17. The computer program product of claim 13 wherein the first
failure was a slow-performance failure of the first computer
program while the first computer program was operational.
18. The computer program product of claim 14 wherein the first
failure was a slow-performance failure of the first computer
program while the first computer program was operational, and the
failure of the second computer program was a slow-performance
failure of the second computer program while the second computer
program was operational.
Description
CROSS REFERENCE TO RELATED APPLICATION
[0001] This application is a Continuation Application of U.S.
application Ser. No. 11/107,294 filed on Apr. 15, 2005.
BACKGROUND
[0002] The present invention relates generally to computers, and
more particularly to determining compliance of a computer program
or database with a service level agreement.
[0003] A service level agreement ("SLA") typically specifies a
target level of operability (or availability) of computer hardware,
computer programs (typically applications) and databases. If the
computer service provider does not meet the target level of
operability and is at fault, then the service provider may be
penalized under the SLA. It is important, especially to the
customer, to know the actual level of operability of the computer
programs and the entity responsible for outages, to determine
compliance by the computer service provider with the SLA.
[0004] It was known for the customer to report to a computer
service provider a complete failure or slow operation of a computer
program or the associated computer system, when the customer
notices the problem or a fault management system discovers the
problem and sends an event notification. For example, if the
customer cannot access or use a business application, the customer
may call a help desk to report the outage or problem, and request
correction. In response, the help desk person fills out an outage
or problem ticket using a problem and change management system.

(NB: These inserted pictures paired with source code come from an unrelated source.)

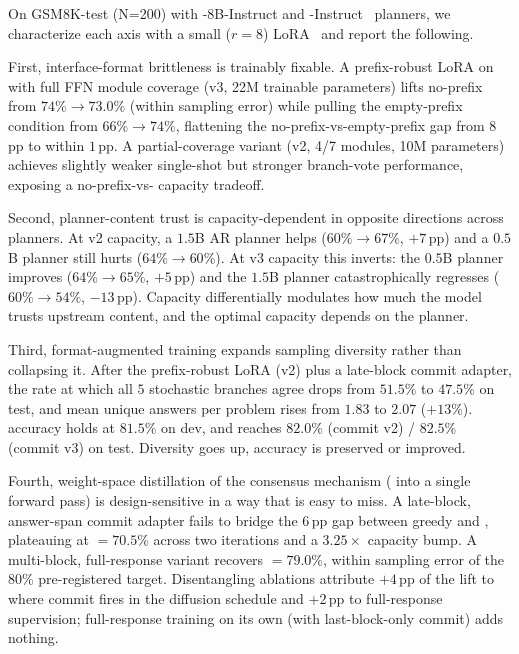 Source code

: On GSM8K-test (N=200) with \LLaDA{}-8B-Instruct and
-Instruct~\citep{qwen2024report} planners, we
characterize each axis with a small ($r{=}8$)
LoRA~\citep{hu2022lora,mangrulkar2022peft} and report the following.

First, interface-format brittleness is trainably fixable.  A
prefix-robust LoRA on \LLaDA{} with full FFN module coverage (v3,
22M trainable parameters) lifts no-prefix \ctwo{} from $74\% \to
73.0\%$ (within sampling error) while pulling the empty-prefix
 condition from $66\% \to 74\%$, flattening the
no-prefix-vs-empty-prefix gap from $8$\,pp to within $1$\,pp.  A
partial-coverage variant (v2, 4/7 modules, 10M parameters) achieves
slightly weaker single-shot but stronger branch-vote performance,
exposing a no-prefix-vs-\cmaj{} capacity tradeoff.

Second, planner-content trust is capacity-dependent in opposite
directions across planners.  At v2 capacity, a $1.5$B AR planner
helps ($60\% \to 67\%$, $+7$\,pp) and a $0.5$B planner still hurts
($64\% \to 60\%$).  At v3 capacity this inverts: the $0.5$B
planner improves ($64\% \to 65\%$, $+5$\,pp) and the $1.5$B
planner catastrophically regresses ($60\% \to 54\%$, $-13$\,pp).
Capacity differentially modulates how much the model trusts
upstream content, and the optimal capacity depends on the planner.

Third, format-augmented training expands sampling diversity rather
than collapsing it.  After the prefix-robust LoRA (v2) plus a
late-block commit adapter, the rate at which all $5$ stochastic
branches agree drops from $51.5\%$ to $47.5\%$ on test, and mean
unique answers per problem rises from $1.83$ to $2.07$ ($+13\%$).
\cmaj{} accuracy holds at $81.5\%$ on dev, and \cmajc{} reaches
$82.0\%$ (commit v2) / $82.5\%$ (commit v3) on test.  Diversity
goes up, accuracy is preserved or improved.

Fourth, weight-space distillation of the consensus mechanism
(\cmaj{} into a single forward pass) is design-sensitive in a way
that is easy to miss.  A late-block, answer-span commit adapter
fails to bridge the $6$\,pp gap between greedy \ctwo{} and \cmaj{},
plateauing at \ctwoc{}$=70.5\%$ across two iterations and a
$3.25\times$ capacity bump.  A multi-block, full-response variant
recovers \ctwoc{}$=79.0\%$, within sampling error of the $80\%$
pre-registered target.  Disentangling ablations attribute $+4$\,pp
of the lift to where commit fires in the diffusion schedule and
$+2$\,pp to full-response supervision; full-response training on its
own (with last-block-only commit) adds nothing.

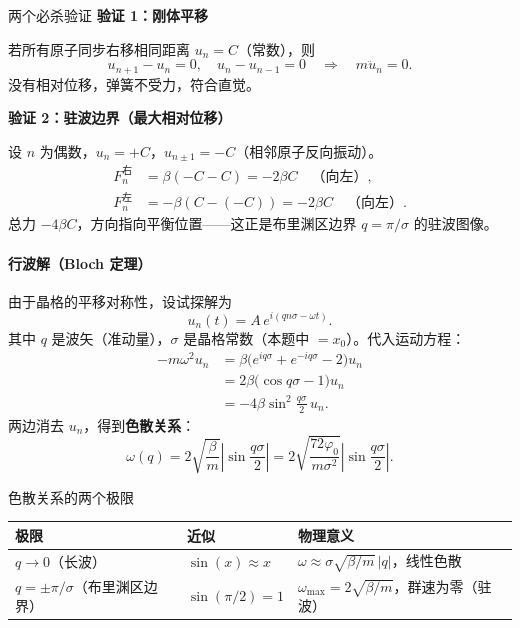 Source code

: \begin{tipbox}{两个必杀验证}
\textbf{验证 1：刚体平移}

若所有原子同步右移相同距离 $u_n = C$（常数），则
\[
  u_{n+1}-u_n = 0, \quad u_n-u_{n-1} = 0 \quad\Longrightarrow\quad m\ddot{u}_n = 0.
\]
没有相对位移，弹簧不受力，符合直觉。

\textbf{验证 2：驻波边界（最大相对位移）}

设 $n$ 为偶数，$u_n = +C$，$u_{n\pm 1} = -C$（相邻原子反向振动）。
\begin{align*}
  F_n^{\text{右}} &= \beta(-C - C) = -2\beta C \quad \text{（向左）}, \\
  F_n^{\text{左}} &= -\beta(C - (-C)) = -2\beta C \quad \text{（向左）}.
\end{align*}
总力 $-4\beta C$，方向指向平衡位置——这正是布里渊区边界 $q=\pi/\sigma$ 的驻波图像。
\end{tipbox}

\paragraph{行波解（Bloch 定理）}

由于晶格的平移对称性，设试探解为
\[
  u_n(t) = A\, e^{i(qn\sigma - \omega t)}.
\]
其中 $q$ 是波矢（准动量），$\sigma$ 是晶格常数（本题中 $=x_0$）。代入运动方程：
\begin{align*}
  -m\omega^2 u_n &= \beta\bigl(e^{iq\sigma} + e^{-iq\sigma} - 2\bigr) u_n \\
                 &= 2\beta\bigl(\cos q\sigma - 1\bigr) u_n \\
                 &= -4\beta\sin^2\frac{q\sigma}{2}\, u_n.
\end{align*}
两边消去 $u_n$，得到\textbf{色散关系}：
\[
  \boxed{ \omega(q) = 2\sqrt{\frac{\beta}{m}} \left|\sin\frac{q\sigma}{2}\right| }
  = 2\sqrt{\frac{72\varphi_0}{m\sigma^2}} \left|\sin\frac{q\sigma}{2}\right|.
\]

\begin{tipbox}{色散关系的两个极限}
\begin{center}
\renewcommand{\arraystretch}{1.5}
\begin{tabular}{|l|l|l|}
\hline
\textbf{极限} & \textbf{近似} & \textbf{物理意义} \\
\hline
$q \to 0$（长波） & $\sin(x) \approx x$ & $\omega \approx \sigma\sqrt{\beta/m}\,|q|$，线性色散 \\
$q = \pm \pi/\sigma$（布里渊区边界） & $\sin(\pi/2)=1$ & $\omega_{\max} = 2\sqrt{\beta/m}$，群速为零（驻波） \\
\hline
\end{tabular}
\end{center}
\end{tipbox}

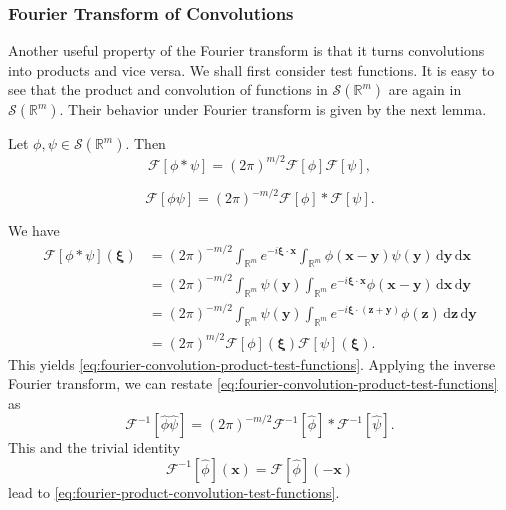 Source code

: \subsubsection{Fourier Transform of Convolutions}\label{subsec:fourier-convolutions}

Another useful property of the Fourier transform is that it turns convolutions into products and vice versa. We shall first consider test functions. It is easy to see that the product and convolution of functions in $\mathcal{S}(\mathbb{R}^m)$ are again in $\mathcal{S}(\mathbb{R}^m)$. Their behavior under Fourier transform is given by the next lemma.

\begin{Lemma}
\label{lem:fourier-convolution-test-functions}
Let $\phi,\psi\in\mathcal{S}(\mathbb{R}^m)$. Then
\begin{equation}\label{eq:fourier-convolution-product-test-functions}
\mathcal{F}[\phi*\psi]=(2\pi)^{m/2}\mathcal{F}[\phi]\mathcal{F}[\psi],
\end{equation}

\begin{equation}\label{eq:fourier-product-convolution-test-functions}
\mathcal{F}[\phi\psi]=(2\pi)^{-m/2}\mathcal{F}[\phi]*\mathcal{F}[\psi].
\end{equation}

\end{Lemma}

\begin{Proof}
We have
\begin{equation}\label{eq:fourier-convolution-test-functions-proof}
\begin{aligned}
\mathcal{F}[\phi*\psi](\bm{\xi})
&=(2\pi)^{-m/2}\int_{\mathbb{R}^m}e^{-i\bm{\xi}\cdot\bm{x}}\int_{\mathbb{R}^m}\phi(\bm{x}-\bm{y})\psi(\bm{y})\,\mathrm{d}\bm{y}\,\mathrm{d}\bm{x}\\
&=(2\pi)^{-m/2}\int_{\mathbb{R}^m}\psi(\bm{y})\int_{\mathbb{R}^m}e^{-i\bm{\xi}\cdot\bm{x}}\phi(\bm{x}-\bm{y})\,\mathrm{d}\bm{x}\,\mathrm{d}\bm{y}\\
&=(2\pi)^{-m/2}\int_{\mathbb{R}^m}\psi(\bm{y})\int_{\mathbb{R}^m}e^{-i\bm{\xi}\cdot(\bm{z}+\bm{y})}\phi(\bm{z})\,\mathrm{d}\bm{z}\,\mathrm{d}\bm{y}\\
&=(2\pi)^{m/2}\mathcal{F}[\phi](\bm{\xi})\mathcal{F}[\psi](\bm{\xi}).
\end{aligned}
\end{equation}
This yields \eqref{eq:fourier-convolution-product-test-functions}. Applying the inverse Fourier transform, we can restate \eqref{eq:fourier-convolution-product-test-functions} as
\begin{equation}\label{eq:inverse-fourier-product-convolution}
\mathcal{F}^{-1}[\widehat\phi\widehat\psi]=(2\pi)^{-m/2}\mathcal{F}^{-1}[\widehat\phi]*\mathcal{F}^{-1}[\widehat\psi].
\end{equation}
This and the trivial identity
\begin{equation}\label{eq:inverse-fourier-forward-reflection}
\mathcal{F}^{-1}[\widehat\phi](\bm{x})=\mathcal{F}[\widehat\phi](-\bm{x})
\end{equation}
lead to \eqref{eq:fourier-product-convolution-test-functions}.
\end{Proof}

The
help desk person will also report to the problem and change
management system when the application is subsequently restored,
i.e. once again becomes fully operable. Every month, the problem
and change management system gathers information indicating the
duration of all outages during the month and the percent down time.
Then, the problem and change management system forwards this
information to a reporting system. While this will inform the
customer of the level of availability of the computer program, some
of the problems are the fault of the customer.
[0005] It was also known to measure availability of servers (i.e.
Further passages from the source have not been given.